We have more education, technology, wealth, abilities to communicate and organise than ever before, but the story of our collective action as the human species, is still wildly out of step with the ideals that many people hold.

It was awhile ago now that I accepted the reality that ‘change’ isn’t something that happens thanks (or no thanks) to other people, it happens because of all of us.

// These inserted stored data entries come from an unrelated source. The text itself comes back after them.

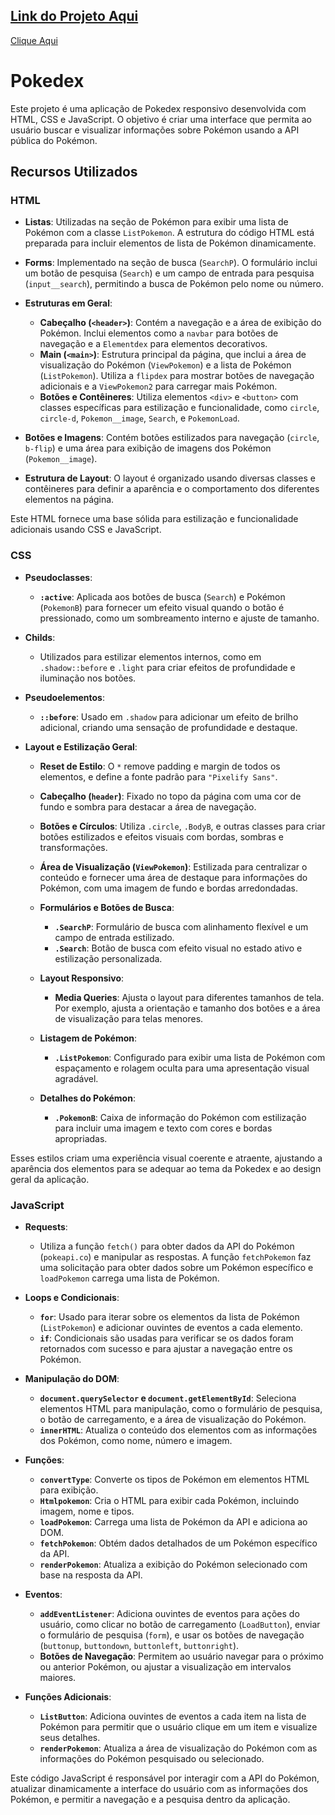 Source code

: ## [Link do Projeto Aqui](https://andreailton.github.io/Pokedex-Responsiva/)
[Clique Aqui](https://andreailton.github.io/Pokedex-Responsiva/)


# Pokedex

Este projeto é uma aplicação de Pokedex responsivo desenvolvida com HTML, CSS e JavaScript. O objetivo é criar uma interface que permita ao usuário buscar e visualizar informações sobre Pokémon usando a API pública do Pokémon.

## Recursos Utilizados

### HTML
- **Listas**: Utilizadas na seção de Pokémon para exibir uma lista de Pokémon com a classe `ListPokemon`. A estrutura do código HTML está preparada para incluir elementos de lista de Pokémon dinamicamente.
  
- **Forms**: Implementado na seção de busca (`SearchP`). O formulário inclui um botão de pesquisa (`Search`) e um campo de entrada para pesquisa (`input__search`), permitindo a busca de Pokémon pelo nome ou número.

- **Estruturas em Geral**: 
  - **Cabeçalho (`<header>`)**: Contém a navegação e a área de exibição do Pokémon. Inclui elementos como a `navbar` para botões de navegação e a `Elementdex` para elementos decorativos.
  - **Main (`<main>`)**: Estrutura principal da página, que inclui a área de visualização do Pokémon (`ViewPokemon`) e a lista de Pokémon (`ListPokemon`). Utiliza a `flipdex` para mostrar botões de navegação adicionais e a `ViewPokemon2` para carregar mais Pokémon.
  - **Botões e Contêineres**: Utiliza elementos `<div>` e `<button>` com classes específicas para estilização e funcionalidade, como `circle`, `circle-d`, `Pokemon__image`, `Search`, e `PokemonLoad`.

- **Botões e Imagens**: Contém botões estilizados para navegação (`circle`, `b-flip`) e uma área para exibição de imagens dos Pokémon (`Pokemon__image`).

- **Estrutura de Layout**: O layout é organizado usando diversas classes e contêineres para definir a aparência e o comportamento dos diferentes elementos na página.

Este HTML fornece uma base sólida para estilização e funcionalidade adicionais usando CSS e JavaScript.


### CSS
- **Pseudoclasses**: 
  - **`:active`**: Aplicada aos botões de busca (`Search`) e Pokémon (`PokemonB`) para fornecer um efeito visual quando o botão é pressionado, como um sombreamento interno e ajuste de tamanho.

- **Childs**: 
  - Utilizados para estilizar elementos internos, como em `.shadow::before` e `.light` para criar efeitos de profundidade e iluminação nos botões.

- **Pseudoelementos**:
  - **`::before`**: Usado em `.shadow` para adicionar um efeito de brilho adicional, criando uma sensação de profundidade e destaque.

- **Layout e Estilização Geral**:
  - **Reset de Estilo**: O `*` remove padding e margin de todos os elementos, e define a fonte padrão para `"Pixelify Sans"`.
  
  - **Cabeçalho (`header`)**: Fixado no topo da página com uma cor de fundo e sombra para destacar a área de navegação.
  
  - **Botões e Círculos**: Utiliza `.circle`, `.BodyB`, e outras classes para criar botões estilizados e efeitos visuais com bordas, sombras e transformações.

  - **Área de Visualização (`ViewPokemon`)**: Estilizada para centralizar o conteúdo e fornecer uma área de destaque para informações do Pokémon, com uma imagem de fundo e bordas arredondadas.

  - **Formulários e Botões de Busca**:
    - **`.SearchP`**: Formulário de busca com alinhamento flexível e um campo de entrada estilizado.
    - **`.Search`**: Botão de busca com efeito visual no estado ativo e estilização personalizada.
  
  - **Layout Responsivo**:
    - **Media Queries**: Ajusta o layout para diferentes tamanhos de tela. Por exemplo, ajusta a orientação e tamanho dos botões e a área de visualização para telas menores.
  
  - **Listagem de Pokémon**:
    - **`.ListPokemon`**: Configurado para exibir uma lista de Pokémon com espaçamento e rolagem oculta para uma apresentação visual agradável.

  - **Detalhes do Pokémon**:
    - **`.PokemonB`**: Caixa de informação do Pokémon com estilização para incluir uma imagem e texto com cores e bordas apropriadas.

Esses estilos criam uma experiência visual coerente e atraente, ajustando a aparência dos elementos para se adequar ao tema da Pokedex e ao design geral da aplicação.


### JavaScript
- **Requests**:
  - Utiliza a função `fetch()` para obter dados da API do Pokémon (`pokeapi.co`) e manipular as respostas. A função `fetchPokemon` faz uma solicitação para obter dados sobre um Pokémon específico e `loadPokemon` carrega uma lista de Pokémon.

- **Loops e Condicionais**:
  - **`for`**: Usado para iterar sobre os elementos da lista de Pokémon (`ListPokemon`) e adicionar ouvintes de eventos a cada elemento.
  - **`if`**: Condicionais são usadas para verificar se os dados foram retornados com sucesso e para ajustar a navegação entre os Pokémon.

- **Manipulação do DOM**:
  - **`document.querySelector` e `document.getElementById`**: Seleciona elementos HTML para manipulação, como o formulário de pesquisa, o botão de carregamento, e a área de visualização do Pokémon.
  - **`innerHTML`**: Atualiza o conteúdo dos elementos com as informações dos Pokémon, como nome, número e imagem.

- **Funções**:
  - **`convertType`**: Converte os tipos de Pokémon em elementos HTML para exibição.
  - **`Htmlpokemon`**: Cria o HTML para exibir cada Pokémon, incluindo imagem, nome e tipos.
  - **`loadPokemon`**: Carrega uma lista de Pokémon da API e adiciona ao DOM.
  - **`fetchPokemon`**: Obtém dados detalhados de um Pokémon específico da API.
  - **`renderPokemon`**: Atualiza a exibição do Pokémon selecionado com base na resposta da API.

- **Eventos**:
  - **`addEventListener`**: Adiciona ouvintes de eventos para ações do usuário, como clicar no botão de carregamento (`LoadButton`), enviar o formulário de pesquisa (`form`), e usar os botões de navegação (`buttonup`, `buttondown`, `buttonleft`, `buttonright`).
  - **Botões de Navegação**: Permitem ao usuário navegar para o próximo ou anterior Pokémon, ou ajustar a visualização em intervalos maiores.

- **Funções Adicionais**:
  - **`ListButton`**: Adiciona ouvintes de eventos a cada item na lista de Pokémon para permitir que o usuário clique em um item e visualize seus detalhes.
  - **`renderPokemon`**: Atualiza a área de visualização do Pokémon com as informações do Pokémon pesquisado ou selecionado.

Este código JavaScript é responsável por interagir com a API do Pokémon, atualizar dinamicamente a interface do usuário com as informações dos Pokémon, e permitir a navegação e a pesquisa dentro da aplicação.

Once I made the switch from ‘powerless’ to having agency over my life and the world around me, I removed the phrase “someone should…” from my lexicon, and started trying to understand how change happens.

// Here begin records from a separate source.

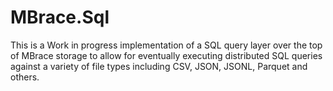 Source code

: # MBrace.Sql

This is a Work in progress implementation of a SQL query layer over the top of MBrace storage to allow for eventually executing distributed SQL queries against a variety of file types including CSV, JSON, JSONL, Parquet and others.
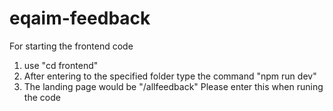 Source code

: # eqaim-feedback
For starting the frontend code
1. use "cd frontend"
2. After entering to the specified folder type the command "npm run dev"
3. The landing page would be "/allfeedback" Please enter this when runing the code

If you’d asked me 2 years ago “what do you really care about in the world?”, I probably would’ve answered something like

“Trees, Nature, Wild spaces!”

… or something similar. I was wide eyed, energetic, and committed to working on projects which investigated and created solutions which changed the way we treat our planet.

At the time I was deep into working on the food system; I saw it as a vital intersection of land use, energy use, population growth, philosophy about seed ownership, local & regional resilience, economics, health, connection to nature and more. We recognised that if people were disconnected from their food as well as the ‘natural world’, then our actions and attitudes toward the land, sea & sky which allows us to survive and thrive were less likely to be empathetic, sustainable and regenerative.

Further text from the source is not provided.